### EXERCISE DIRECTIONS
Every line with "null" in it must be copied from the data.

══ PROVIDED ENTRIES

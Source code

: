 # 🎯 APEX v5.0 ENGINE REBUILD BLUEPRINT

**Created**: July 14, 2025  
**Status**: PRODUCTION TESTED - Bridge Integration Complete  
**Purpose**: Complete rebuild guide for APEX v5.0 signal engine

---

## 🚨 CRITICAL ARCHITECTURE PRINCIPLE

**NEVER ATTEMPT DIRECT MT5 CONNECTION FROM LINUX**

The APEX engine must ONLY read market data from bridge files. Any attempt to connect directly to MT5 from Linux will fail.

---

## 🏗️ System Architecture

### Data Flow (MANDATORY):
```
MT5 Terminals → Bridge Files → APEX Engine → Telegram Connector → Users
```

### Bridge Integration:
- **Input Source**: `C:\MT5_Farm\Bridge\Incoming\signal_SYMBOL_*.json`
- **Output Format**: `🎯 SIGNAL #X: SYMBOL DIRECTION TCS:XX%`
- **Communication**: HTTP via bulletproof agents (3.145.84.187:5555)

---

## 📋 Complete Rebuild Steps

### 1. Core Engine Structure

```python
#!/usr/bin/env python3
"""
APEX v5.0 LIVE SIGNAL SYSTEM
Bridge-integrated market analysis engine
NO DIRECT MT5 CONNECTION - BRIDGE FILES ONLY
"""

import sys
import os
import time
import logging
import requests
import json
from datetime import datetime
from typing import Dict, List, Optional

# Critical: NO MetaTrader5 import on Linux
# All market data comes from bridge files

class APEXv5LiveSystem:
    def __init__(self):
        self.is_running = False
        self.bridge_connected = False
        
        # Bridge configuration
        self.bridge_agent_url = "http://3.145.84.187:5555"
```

════
══ PROVIDED ENTRIES

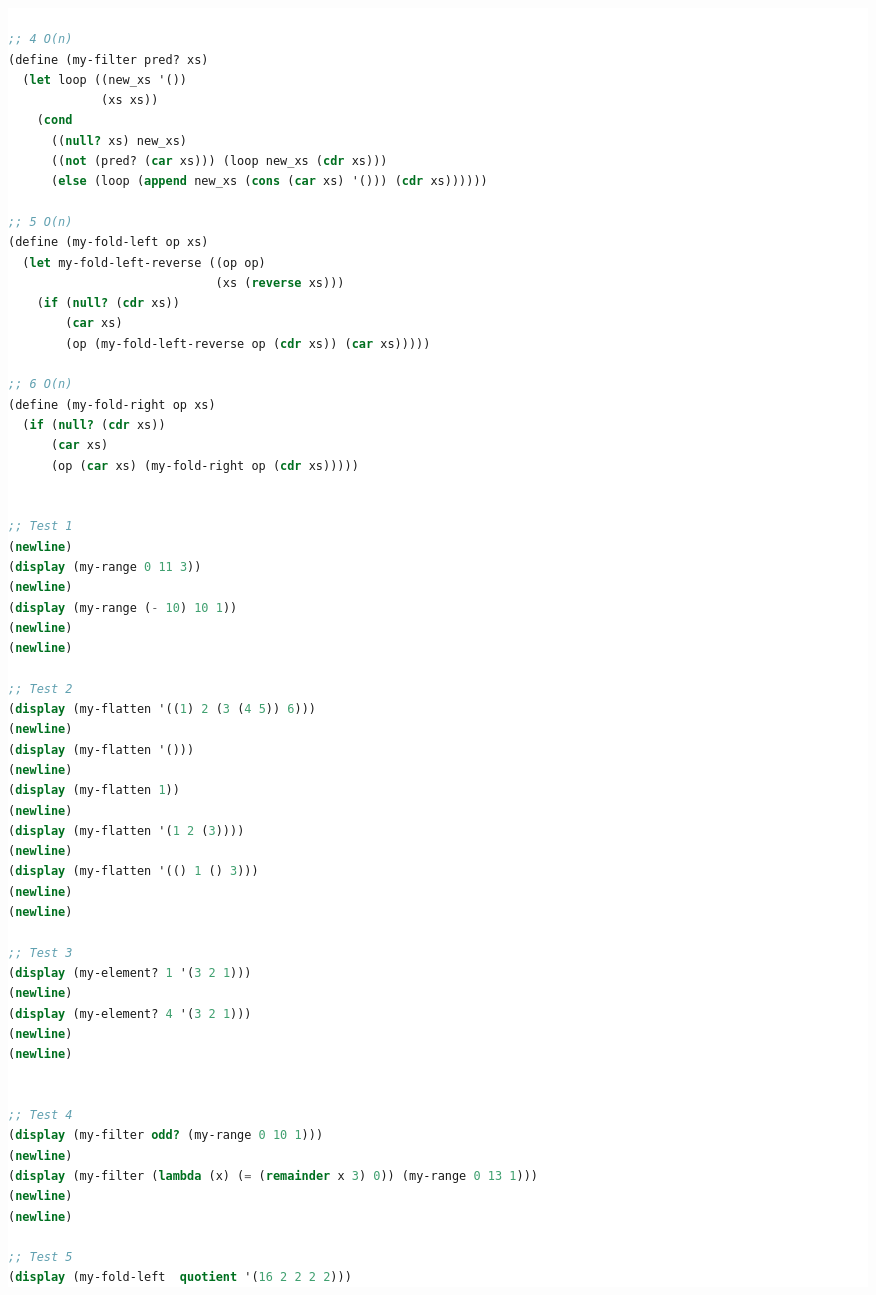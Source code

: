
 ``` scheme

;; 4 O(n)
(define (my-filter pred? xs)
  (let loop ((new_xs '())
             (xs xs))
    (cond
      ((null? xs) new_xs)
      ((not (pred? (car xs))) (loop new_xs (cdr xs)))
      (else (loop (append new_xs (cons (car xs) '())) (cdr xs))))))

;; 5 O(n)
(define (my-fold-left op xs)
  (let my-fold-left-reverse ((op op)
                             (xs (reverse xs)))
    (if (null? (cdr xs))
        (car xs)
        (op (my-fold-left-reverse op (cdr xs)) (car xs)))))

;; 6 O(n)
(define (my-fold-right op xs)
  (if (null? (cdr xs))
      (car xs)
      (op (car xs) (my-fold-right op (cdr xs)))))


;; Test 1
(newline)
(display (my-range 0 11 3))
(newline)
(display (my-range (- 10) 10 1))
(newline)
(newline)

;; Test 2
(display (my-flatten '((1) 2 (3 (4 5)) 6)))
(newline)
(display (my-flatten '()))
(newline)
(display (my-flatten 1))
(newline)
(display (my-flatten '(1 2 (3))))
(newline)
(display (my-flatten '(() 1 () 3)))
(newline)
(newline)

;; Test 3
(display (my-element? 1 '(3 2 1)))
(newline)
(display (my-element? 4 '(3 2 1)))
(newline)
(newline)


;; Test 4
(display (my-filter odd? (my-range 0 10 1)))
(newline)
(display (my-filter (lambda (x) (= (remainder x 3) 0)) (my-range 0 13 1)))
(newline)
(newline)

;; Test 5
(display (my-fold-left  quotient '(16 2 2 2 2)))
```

════

### ANSWER
      ((null? xs) new_xs)
    (if (null? (cdr xs))
  (if (null? (cdr xs))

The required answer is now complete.